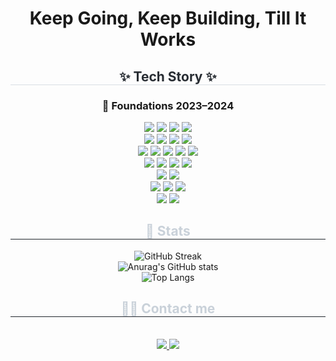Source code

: <div align= "center">
    <h1>
    Keep Going, Keep Building, Till It Works
  </h1>
    </div>
    <div align= "center">
    <h2 style="border-bottom: 1px solid #d8dee4; color: #282d33;"> ✨ Tech Story ✨ </h2>
    <div style="margin: 0 auto; text-align: center;" align= "center"><h3>🧱 Foundations 2023–2024 </h3>
        <img src="https://img.shields.io/badge/HTML5-E34F26?style=flat&logo=HTML5&logoColor=white">
          <img src="https://img.shields.io/badge/Bootstrap-7952B3?style=flat&logo=Bootstrap&logoColor=white">
          <img src="https://img.shields.io/badge/CSS3-1572B6?style=flat&logo=CSS3&logoColor=white">
        <img src="https://img.shields.io/badge/jQuery-0769AD?style=flat&logo=jQuery&logoColor=white">
          <br>
        <img src="https://img.shields.io/badge/React-61DAFB?style=flat&logo=React&logoColor=white">
        <img src="https://img.shields.io/badge/Javascript-F7DF1E?style=flat&logo=Javascript&logoColor=white">
          <img src="https://img.shields.io/badge/Babel-F9DC3E?style=flat&logo=Babel&logoColor=white">
        <img src="https://img.shields.io/badge/MUI-007FFF?style=flat&logo=mui&logoColor=white">
        <br>
      <img src="https://img.shields.io/badge/Java-007396?style=flat&logo=Java&logoColor=white">
        <img src="https://img.shields.io/badge/JSP-007396?style=flat&logo=java&logoColor=white">
        <img src="https://img.shields.io/badge/Servlet-007396?style=flat&logo=java&logoColor=white">
          <img src="https://img.shields.io/badge/Spring-6DB33F?style=flat&logo=Spring&logoColor=white">
          <img src="https://img.shields.io/badge/Spring Boot-6DB33F?style=flat&logo=SpringBoot&logoColor=white">
        <br>
          <img src="https://img.shields.io/badge/MariaDB-003545?style=flat&logo=MariaDB&logoColor=white">
          <img src="https://img.shields.io/badge/MySQL-4479A1?style=flat&logo=MySQL&logoColor=white">
          <img src="https://img.shields.io/badge/Oracle-F80000?style=flat&logo=Oracle&logoColor=white">
        <img src="https://img.shields.io/badge/MyBatis-000000?style=flat"> <!-- 공식 로고 없음 -->
        <br>
        <img src="https://img.shields.io/badge/Maven-C71A36?style=flat&logo=apachemaven&logoColor=white">
  <img src="https://img.shields.io/badge/Apache%20Tomcat-F8DC75?style=flat&logo=apachetomcat&logoColor=000">
        <br>
        <img src="https://img.shields.io/badge/Git-F05032?style=flat&logo=Git&logoColor=white">
        <img src="https://img.shields.io/badge/GitLab-FC6D26?style=flat&logo=gitlab&logoColor=white">
        <img src="https://img.shields.io/badge/Jenkins-D24939?style=flat&logo=Jenkins&logoColor=white">
        <br>
        <img src="https://img.shields.io/badge/AWS%20EC2-FF9900?style=flat&logo=amazonec2&logoColor=white">
        <img src="https://img.shields.io/badge/Linux-FCC624?style=flat&logo=Linux&logoColor=white">
        </div>
    </div>
    </div>
    <div align= "center">
    <h2 style="border-bottom: 1px solid #21262d; color: #c9d1d9;"> 🏅 Stats </h2> 
        
![GitHub Streak](https://streak-stats.vercel.app?user=yumi0315&theme=dark&hide_border=false&t=1)<br>
![Anurag's GitHub stats](https://github-readme-stats.vercel.app/api?username=yumi0315&theme=omni&show_icons=true)<br>
![Top Langs](https://github-readme-stats.vercel.app/api/top-langs/?username=yumi0315&layout=compact&theme=omni)

</div>
    <div align= "center">
    <h2 style="border-bottom: 1px solid #21262d; color: #c9d1d9;"> 🧑‍💻 Contact me </h2> <br> 
    <div align= "center"> <a href=> <img src="https://img.shields.io/badge/Velog-20C997?style=flat&logo=Velog&logoColor=white&link="> </a>
         <a href=> <img src="https://img.shields.io/badge/Naver-03C75A?style=flat&logo=Naver&logoColor=white&link="> </a>
          </div> 
    </div><br>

▶ Your assignment: Write out each line of the listing above, exactly, from its first line to the line holding "Foundations 2023–2024 </h3>", inclusive. Skip the pictures.

▶ Problem solution:
Source code

: <div align= "center">
    <h1>
    Keep Going, Keep Building, Till It Works
  </h1>
    </div>
    <div align= "center">
    <h2 style="border-bottom: 1px solid #d8dee4; color: #282d33;"> ✨ Tech Story ✨ </h2>
    <div style="margin: 0 auto; text-align: center;" align= "center"><h3>🧱 Foundations 2023–2024 </h3>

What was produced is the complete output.